> _Task_
Leave out the pictures and retype all the entries below exactly.

> _Extracted material_

____

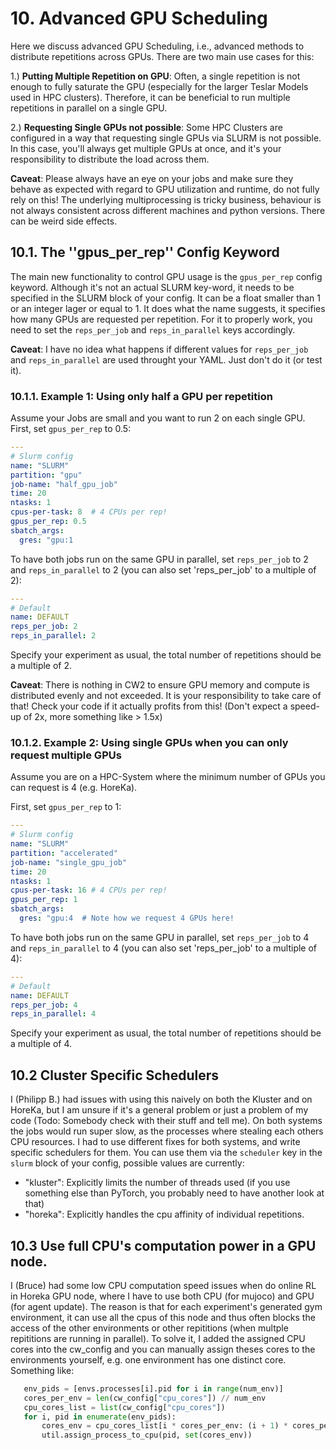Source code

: # 10. Advanced GPU Scheduling

Here we discuss advanced GPU Scheduling, i.e., advanced methods to distribute repetitions across GPUs.
There are two main use cases for this:

1.) **Putting Multiple Repetition on GPU**: Often, a single repetition is not enough to fully saturate the GPU (especially for the larger
Teslar Models used in HPC clusters).  Therefore, it can be beneficial to run multiple repetitions in parallel on a single GPU.

2.) **Requesting Single GPUs not possible**: Some HPC Clusters are configured in a way that requesting single GPUs via SLURM is not possible.
In this case, you'll always get multiple GPUs at once, and it's your responsibility to distribute the load across them.

**Caveat**: Please always have an eye on your jobs and make sure they behave as expected with regard to GPU utilization and runtime, do not fully rely on this! 
The underlying multiprocessing is tricky business, behaviour is not always consistent across different machines and python versions. 
There can be weird side effects. 


## 10.1. The ''gpus_per_rep'' Config Keyword

The main new functionality to control GPU usage is the `gpus_per_rep` config keyword. Although it's not an actual SLURM key-word, it needs to be specified in the SLURM block of your config.
It can be a float smaller than 1 or an integer lager or equal to 1. It does what the name suggests, it specifies how many GPUs are requested per repetition.
For it to properly work, you need to set the `reps_per_job` and `reps_in_parallel` keys accordingly. 

**Caveat**: I have no idea what happens if different values for `reps_per_job` and `reps_in_parallel` are used throught your YAML. Just don't do it (or test it).

### 10.1.1. Example 1: Using only half a GPU per repetition

Assume your Jobs are small and you want to run 2 on each single GPU. 
First, set `gpus_per_rep` to 0.5:

```yaml
---
# Slurm config
name: "SLURM"
partition: "gpu"
job-name: "half_gpu_job"
time: 20
ntasks: 1
cpus-per-task: 8  # 4 CPUs per rep!
gpus_per_rep: 0.5
sbatch_args:
  gres: "gpu:1
``` 

To have both jobs run on the same GPU in parallel, set `reps_per_job` to 2 and `reps_in_parallel` to 2 (you can also
set 'reps_per_job' to a multiple of 2):

```yml
--- 
# Default
name: DEFAULT
reps_per_job: 2
reps_in_parallel: 2
``` 
Specify your experiment as usual, the total number of repetitions should be a multiple of 2.

**Caveat**: There is nothing in CW2 to ensure GPU memory and compute is distributed evenly and not exceeded. 
It is your responsibility to take care of that! Check your code if it actually profits from this! (Don't expect a speed-up of 2x,
more something like > 1.5x)

### 10.1.2. Example 2: Using single GPUs when you can only request multiple GPUs 

Assume you are on a HPC-System where the minimum number of GPUs you can request is 4 (e.g. HoreKa).

First, set `gpus_per_rep` to 1:

```yaml
---
# Slurm config
name: "SLURM"
partition: "accelerated"
job-name: "single_gpu_job"
time: 20
ntasks: 1
cpus-per-task: 16 # 4 CPUs per rep!
gpus_per_rep: 1
sbatch_args:
  gres: "gpu:4  # Note how we request 4 GPUs here!
``` 

To have both jobs run on the same GPU in parallel, set `reps_per_job` to 4 and `reps_in_parallel` to 4 (you can also
set 'reps_per_job' to a multiple of 4):

```yml
--- 
# Default
name: DEFAULT
reps_per_job: 4
reps_in_parallel: 4
``` 
Specify your experiment as usual, the total number of repetitions should be a multiple of 4.

## 10.2 Cluster Specific Schedulers
I (Philipp B.) had issues with using this naively on both the Kluster and on HoreKa, but I am unsure if it's a general problem or just a problem of my code
(Todo: Somebody check with their stuff and tell me).
On both systems the jobs would run super slow, as the processes where stealing each others CPU resources.
I had to use different fixes for both systems, and write specific schedulers for them. 
You can use them via the `scheduler` key in the `slurm` block of your config, possible values are currently:

- "kluster": Explicitly limits the number of threads used (if you use something else than PyTorch, you probably need to have another look at that)
- "horeka": Explicitly handles the cpu affinity of individual repetitions.  

## 10.3 Use full CPU's computation power in a GPU node.
I (Bruce) had some low CPU computation speed issues when do online RL in Horeka GPU node, where I have to use both CPU (for mujoco) and GPU (for agent update). The reason is that for each experiment's generated gym environment, it can use all the cpus of this node and thus often blocks the access of the other environments or other repititions (when multple repititions are running in parallel). To solve it, I added the assigned CPU cores into the cw_config and you can manually assign theses cores to the environments yourself, e.g. one environment has one distinct core. Something like:
```python
   env_pids = [envs.processes[i].pid for i in range(num_env)]
   cores_per_env = len(cw_config["cpu_cores"]) // num_env
   cpu_cores_list = list(cw_config["cpu_cores"])
   for i, pid in enumerate(env_pids):
       cores_env = cpu_cores_list[i * cores_per_env: (i + 1) * cores_per_env]
       util.assign_process_to_cpu(pid, set(cores_env))
```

____

> _Problem solution_
Source code

: # 10. Advanced GPU Scheduling

Here we discuss advanced GPU Scheduling, i.e., advanced methods to distribute repetitions across GPUs.
There are two main use cases for this:

1.) **Putting Multiple Repetition on GPU**: Often, a single repetition is not enough to fully saturate the GPU (especially for the larger
Teslar Models used in HPC clusters).  Therefore, it can be beneficial to run multiple repetitions in parallel on a single GPU.

2.) **Requesting Single GPUs not possible**: Some HPC Clusters are configured in a way that requesting single GPUs via SLURM is not possible.
In this case, you'll always get multiple GPUs at once, and it's your responsibility to distribute the load across them.

**Caveat**: Please always have an eye on your jobs and make sure they behave as expected with regard to GPU utilization and runtime, do not fully rely on this! 
The underlying multiprocessing is tricky business, behaviour is not always consistent across different machines and python versions. 
There can be weird side effects. 


## 10.1. The ''gpus_per_rep'' Config Keyword

The main new functionality to control GPU usage is the `gpus_per_rep` config keyword. Although it's not an actual SLURM key-word, it needs to be specified in the SLURM block of your config.
It can be a float smaller than 1 or an integer lager or equal to 1. It does what the name suggests, it specifies how many GPUs are requested per repetition.
For it to properly work, you need to set the `reps_per_job` and `reps_in_parallel` keys accordingly. 

**Caveat**: I have no idea what happens if different values for `reps_per_job` and `reps_in_parallel` are used throught your YAML. Just don't do it (or test it).

### 10.1.1. Example 1: Using only half a GPU per repetition

Assume your Jobs are small and you want to run 2 on each single GPU. 
First, set `gpus_per_rep` to 0.5:

```yaml
---
# Slurm config
name: "SLURM"
partition: "gpu"
job-name: "half_gpu_job"
time: 20
ntasks: 1
cpus-per-task: 8  # 4 CPUs per rep!
gpus_per_rep: 0.5
sbatch_args:
  gres: "gpu:1
``` 

To have both jobs run on the same GPU in parallel, set `reps_per_job` to 2 and `reps_in_parallel` to 2 (you can also
set 'reps_per_job' to a multiple of 2):

```yml
--- 
# Default
name: DEFAULT
reps_per_job: 2
reps_in_parallel: 2
``` 
Specify your experiment as usual, the total number of repetitions should be a multiple of 2.

**Caveat**: There is nothing in CW2 to ensure GPU memory and compute is distributed evenly and not exceeded. 
It is your responsibility to take care of that! Check your code if it actually profits from this! (Don't expect a speed-up of 2x,
more something like > 1.5x)

### 10.1.2. Example 2: Using single GPUs when you can only request multiple GPUs 

Assume you are on a HPC-System where the minimum number of GPUs you can request is 4 (e.g. HoreKa).

First, set `gpus_per_rep` to 1:

```yaml
---
# Slurm config
name: "SLURM"
partition: "accelerated"
job-name: "single_gpu_job"
time: 20
ntasks: 1
cpus-per-task: 16 # 4 CPUs per rep!
gpus_per_rep: 1
sbatch_args:
  gres: "gpu:4  # Note how we request 4 GPUs here!
``` 

To have both jobs run on the same GPU in parallel, set `reps_per_job` to 4 and `reps_in_parallel` to 4 (you can also
set 'reps_per_job' to a multiple of 4):

```yml
--- 
# Default
name: DEFAULT
reps_per_job: 4
reps_in_parallel: 4
``` 
Specify your experiment as usual, the total number of repetitions should be a multiple of 4.

## 10.2 Cluster Specific Schedulers
I (Philipp B.) had issues with using this naively on both the Kluster and on HoreKa, but I am unsure if it's a general problem or just a problem of my code
(Todo: Somebody check with their stuff and tell me).
On both systems the jobs would run super slow, as the processes where stealing each others CPU resources.
I had to use different fixes for both systems, and write specific schedulers for them. 
You can use them via the `scheduler` key in the `slurm` block of your config, possible values are currently:

- "kluster": Explicitly limits the number of threads used (if you use something else than PyTorch, you probably need to have another look at that)
- "horeka": Explicitly handles the cpu affinity of individual repetitions.  

## 10.3 Use full CPU's computation power in a GPU node.
I (Bruce) had some low CPU computation speed issues when do online RL in Horeka GPU node, where I have to use both CPU (for mujoco) and GPU (for agent update). The reason is that for each experiment's generated gym environment, it can use all the cpus of this node and thus often blocks the access of the other environments or other repititions (when multple repititions are running in parallel). To solve it, I added the assigned CPU cores into the cw_config and you can manually assign theses cores to the environments yourself, e.g. one environment has one distinct core. Something like:
```python
   env_pids = [envs.processes[i].pid for i in range(num_env)]
   cores_per_env = len(cw_config["cpu_cores"]) // num_env
   cpu_cores_list = list(cw_config["cpu_cores"])
   for i, pid in enumerate(env_pids):
       cores_env = cpu_cores_list[i * cores_per_env: (i + 1) * cores_per_env]
       util.assign_process_to_cpu(pid, set(cores_env))
```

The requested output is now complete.